55 LetterSetDef := "letter-set" Space? "(" LetterSetVar Space LetterSet ")"
56 WildCardDef := "wild-card" Space? "(" WildCardVar Space LetterSet ")"
57 LetterSetVar := /![^ ]/
58 WildCardVar := /\?[^ ]/
59 LetterSet := /([^)\\]|\\.)+/
60 Affix := AffixClass AffixPattern+ Spacing
61 AffixClass := "%prefix" | "%suffix"
62 AffixPattern := Space? "(" ( NullChar | CharList ) Space CharList ")"

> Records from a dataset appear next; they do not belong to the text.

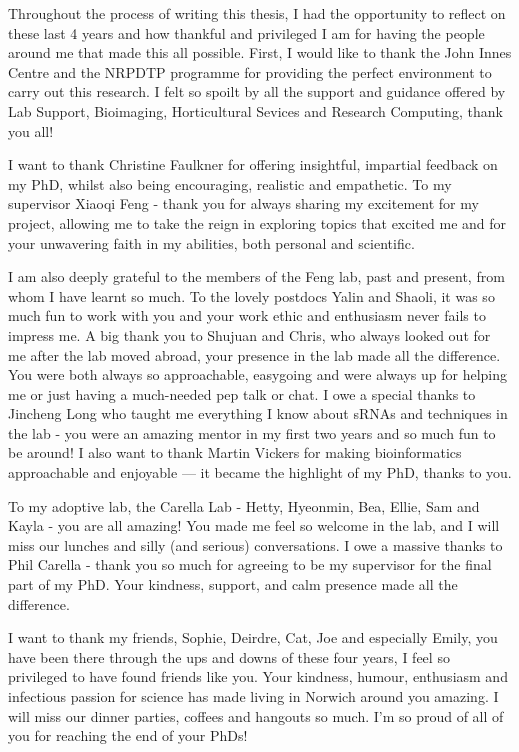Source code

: 
\begin{acknowledgements}      

Throughout the process of writing this thesis, I had the opportunity to reflect on these last 4 years and how thankful and privileged I am for having the people around me that made this all possible. First, I would like to thank the John Innes Centre and the NRPDTP programme for providing the perfect environment to carry out this research. I felt so spoilt by all the support and guidance offered by Lab Support, Bioimaging, Horticultural Sevices and Research Computing, thank you all!

I want to thank Christine Faulkner for offering insightful, impartial feedback on my PhD, whilst also being encouraging, realistic and empathetic. To my supervisor Xiaoqi Feng - thank you for always sharing my excitement for my project, allowing me to take the reign in exploring topics that excited me and for your unwavering faith in my abilities, both personal and scientific. 

I am also deeply grateful to the members of the Feng lab, past and present, from whom I have learnt so much. To the lovely postdocs Yalin and Shaoli, it was so much fun to work with you and your work ethic and enthusiasm never fails to impress me. A big thank you to Shujuan and Chris, who always looked out for me after the lab moved abroad, your presence in the lab made all the difference. You were both always so approachable, easygoing and were always up for helping me or just having a much-needed pep talk or chat. I owe a special thanks to Jincheng Long who taught me everything I know about sRNAs and techniques in the lab - you were an amazing mentor in my first two years and so much fun to be around!  I also want to thank Martin Vickers for making bioinformatics approachable and enjoyable — it became the highlight of my PhD, thanks to you.

To my adoptive lab, the Carella Lab -  Hetty, Hyeonmin, Bea, Ellie, Sam and Kayla - you are all amazing! You made me feel so welcome in the lab, and I will miss our lunches and silly (and serious) conversations. I owe a massive thanks to Phil Carella - thank you so much for agreeing to be my supervisor for the final part of my PhD. Your kindness, support, and calm presence made all the difference.

I want to thank my friends, Sophie, Deirdre, Cat, Joe and especially Emily, you have been there through the ups and downs of these four years, I feel so privileged to have found friends like you. Your kindness, humour, enthusiasm and infectious passion for science has made living in Norwich around you amazing. I will miss our dinner parties, coffees and hangouts so much. I’m so proud of all of you for reaching the end of your PhDs!


\end{acknowledgements}
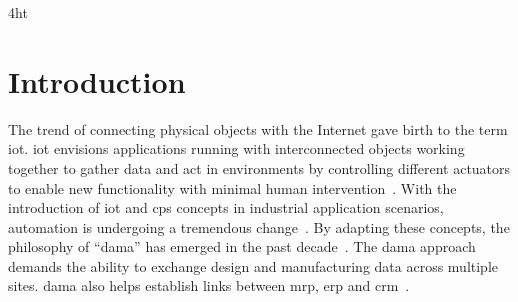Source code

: \documentclass[
a4paper,
twoside,
headsepline,
cleardoublepage=empty,
parskip=half,
draft=false
]{scrbook}
\begin{document}

	\listoffigures
	\listoftables



	\printnoidxglossaries

	\iftex4ht
	\else
	\fi


	\renewcommand*{\chapterpagestyle}{scrplain}
	\pagestyle{scrheadings}
	\pagestyle{scrheadings}
	\ihead[]{}
	\chead[]{}
	\ohead[]{\headmark}
	\cfoot[]{}
	\ifoot[]{}


	\chapter{Introduction} \label{ch:introduction}

		The trend of connecting physical objects with the Internet gave birth to the term \gls{iot}.
		\gls{iot} envisions applications running with interconnected objects working together to gather data and act in environments by controlling different actuators to enable new functionality with minimal human intervention~\cite{atzori2010internet}.
		With the introduction of \gls{iot} and \gls{cps} concepts in industrial application scenarios, automation is undergoing a tremendous change~\cite{wollschlaeger2017future}.
		By adapting these concepts, the philosophy of ``\gls{dama}'' has emerged in the past decade~\cite{heinrichs2005anywhere,venkatesh2005validating,manenti2011building}.
		The \gls{dama} approach demands the ability to exchange design and manufacturing data across multiple sites.
		\gls{dama} also helps establish links between \gls{mrp}, \gls{erp} and \gls{crm}~\cite{xu2012cloud}.
\end{document}
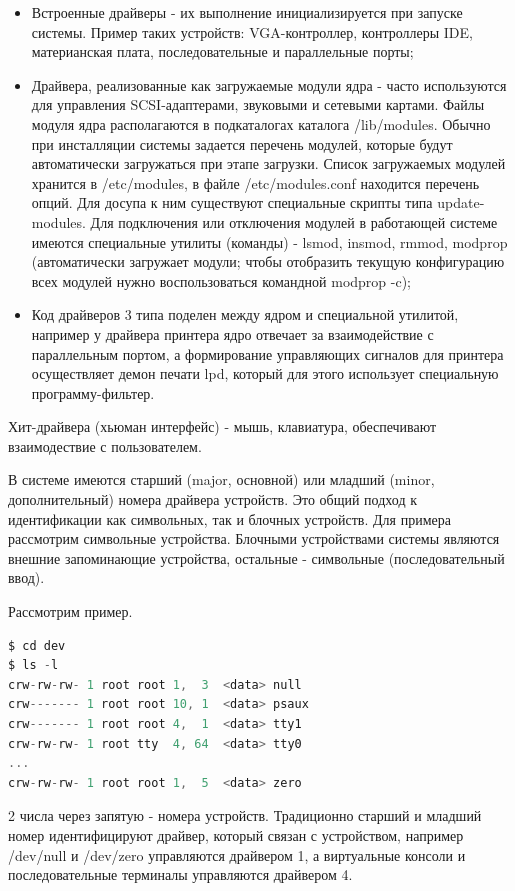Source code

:\documentclass[12pt,a4paper]{scrreprt}
\begin{document}
\begin{itemize}
	\item Встроенные драйверы - их выполнение инициализируется при запуске системы. Пример таких устройств: VGA-контроллер, контроллеры IDE, материанская плата, последовательные и параллельные порты;
	\item Драйвера, реализованные как загружаемые модули ядра - часто используются для управления SCSI-адаптерами, звуковыми и сетевыми картами. Файлы модуля ядра располагаются в подкаталогах каталога /lib/modules. Обычно при инсталляции системы задается перечень модулей, которые будут автоматически загружаться при этапе загрузки. Список загружаемых модулей хранится в /etc/modules, в файле /etc/modules.conf находится перечень опций. Для досупа к ним существуют специальные скрипты типа update-modules. Для подключения или отключения модулей в работающей системе имеются специальные утилиты (команды) - lsmod, insmod, rmmod, modprop (автоматически загружает модули; чтобы отобразить текущую конфигурацию всех модулей нужно воспользоваться командной modprop -c);
	\item Код драйверов 3 типа поделен между ядром и специальной утилитой, например у драйвера принтера ядро отвечает за взаимодействие с параллельным портом, а формирование управляющих сигналов для принтера осуществляет демон печати lpd, который для этого использует специальную программу-фильтер.
\end{itemize}

Хит-драйвера (хьюман интерфейс) - мышь, клавиатура, обеспечивают взаимодествие с пользователем.

В системе имеются старший (major, основной) или младший (minor, дополнительный) номера драйвера устройств. Это общий подход к идентификации как символьных, так и блочных устройств. Для примера рассмотрим символьные устройства. Блочными устройствами системы являются внешние запоминающие устройства, остальные - символьные (последовательный ввод).

Рассмотрим пример. 

\begin{lstlisting}[language=C]
$ cd dev
$ ls -l
crw-rw-rw- 1 root root 1,  3  <data> null
crw------- 1 root root 10, 1  <data> psaux
crw------- 1 root root 4,  1  <data> tty1
crw-rw-rw- 1 root tty  4, 64  <data> tty0
...
crw-rw-rw- 1 root root 1,  5  <data> zero
\end{lstlisting}

2 числа через запятую - номера устройств. Традиционно старший и младший номер идентифицируют драйвер, который связан с устройством, например /dev/null и /dev/zero управляются драйвером 1, а виртуальные консоли и последовательные терминалы управляются драйвером 4.
\end{document}
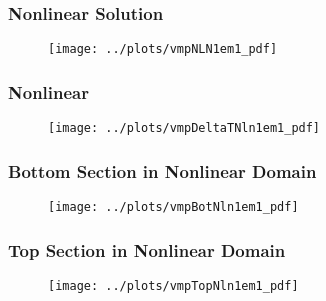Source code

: \documentclass[compress,xcolor=table]{beamer}
\begin{document}
\begin{frame}
\frametitle{Nonlinear Solution}

\begin{figure}[h!t]
\centering
\texttt{[image: ../plots/vmpNLN1em1\_pdf]}
\end{figure}

\end{frame}
\begin{frame}
\frametitle{Nonlinear \dtmax{}}

\begin{figure}[h!t]
\centering
\texttt{[image: ../plots/vmpDeltaTNln1em1\_pdf]}
\end{figure}

\end{frame}
\begin{frame}
\frametitle{Bottom Section in Nonlinear Domain}

\begin{figure}[h!t]
\centering
\texttt{[image: ../plots/vmpBotNln1em1\_pdf]}
\end{figure}

\end{frame}
\begin{frame}
\frametitle{Top Section in Nonlinear Domain}

\begin{figure}[h!t]
\centering
\texttt{[image: ../plots/vmpTopNln1em1\_pdf]}
\end{figure}

\end{frame}
\end{document}
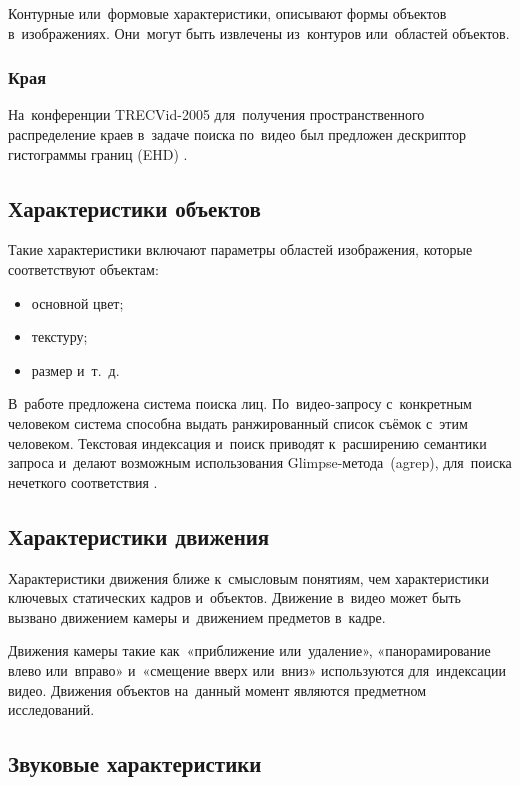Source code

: Контурные или~формовые характеристики, описывают формы объектов в~изображениях.
Они~могут быть извлечены из~контуров или~областей объектов.


\subsubsection{Края}

На~конференции TRECVid-2005 для~получения
пространственного распределение краев в~задаче поиска по~видео был предложен
дескриптор гистограммы границ (EHD) \cite{Hauptmann:2003}.

\subsection{Характеристики объектов}

Такие характеристики включают параметры областей изображения,
которые соответствуют объектам:
\begin{itemize}
    \item основной цвет;
    \item текстуру;
    \item размер и~т.~д.
\end{itemize}

В~работе \cite{Sivic:2005} предложена система поиска лиц.
По~видео-запросу с~конкретным человеком
система способна выдать ранжированный список съёмок с~этим человеком.
Текстовая индексация и~поиск приводят к~расширению семантики запроса
и~делают возможным использования Glimpse-метода\ (agrep),
для~поиска нечеткого соответствия \cite{Li:2002}.


\subsection{Характеристики движения}

Характеристики движения ближе к~смысловым понятиям,
чем характеристики ключевых статических кадров и~объектов.
Движение в~видео может быть вызвано движением камеры
и~движением предметов в~кадре.

Движения камеры такие как~«приближение или~удаление»,
«панорамирование влево или~вправо» и~«смещение вверх или~вниз»
используются для~индексации видео.
Движения объектов на~данный момент являются предметном исследований.

\subsection{Звуковые характеристики}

63 CharList := ( LetterSetVar | WildCardVar | AffixChar )+
64 NullChar := "*"
65 AffixChar := /([^!?\s*\\]|\\[^ ])+/
66
67 # Whitespace and Comments
68
69 Spacing := Space? Comment*
70 Space := /\s+/
71 Comment := ( LineComment | BlockComment ) Space?
72 LineComment := /;.*$/
73 BlockComment := "#|" /([^|\\]|\\.|\|(?!#))*/ "|#"
74
75 # Literals
76
77 DefOp := ":=" Spacing
78 AddOp := ":+" Spacing
79 Identifier := /[^\s.:<=&,#[]$()>!^\/]+/
80 Dot := "." Spacing
81 And := "&" Spacing
82 Comma := "," Spacing
83 LBrack := "[" Spacing
84 RBrack := "]" Spacing
85 DLOpen := "<!" Spacing
86 DLClose := "!>" Spacing
87 CLOpen := "<" Spacing
88 CLClose := ">" Spacing
89 Ellipsis := "..." Spacing
90 DQString := /"([^"\\]|\\.)*"/ Spacing
91 TQString := /"""([^"\\]|\\.|"(?!")|""(?!"))*"""/ Spacing
92 QSymbol := "'" Identifier Spacing
93 Regex := "^" /([^$\\]|\\.)*/ "$"
Notes for implementation
DocStrings
Multiple docstrings may be present on a single definition, but only the first one encountered on a definition is considered its primary docstring, and implementers are free to store or discard the other doc strings as they see fit. Docstrings on type-addenda should be concatenated with a newline to the previous docstring(s), or appended to a list of docstrings, associated with the type.
Comments
The syntax description above allows for comments anywhere that separating whitespace is allowed (not including those within strings, regular expressions, letter sets, etc.). This includes within a dotted attribute path (e.g., [ SYNSEM #| comment |# . #| comment |# LOCAL ... ]), although grammar developers may want to use this flexibility sparingly.
Questions
1. The ^ character is used to signal "expanded-syntax" in the LKB, but is this only used for regular expressions? Are there other expanded syntaxes? Do non-LKB processors support them? (see this thread on the 'developers' mailing list)
2. Are instances distinguishable from types? Are they (other other entities) restricted to having exactly one supertype?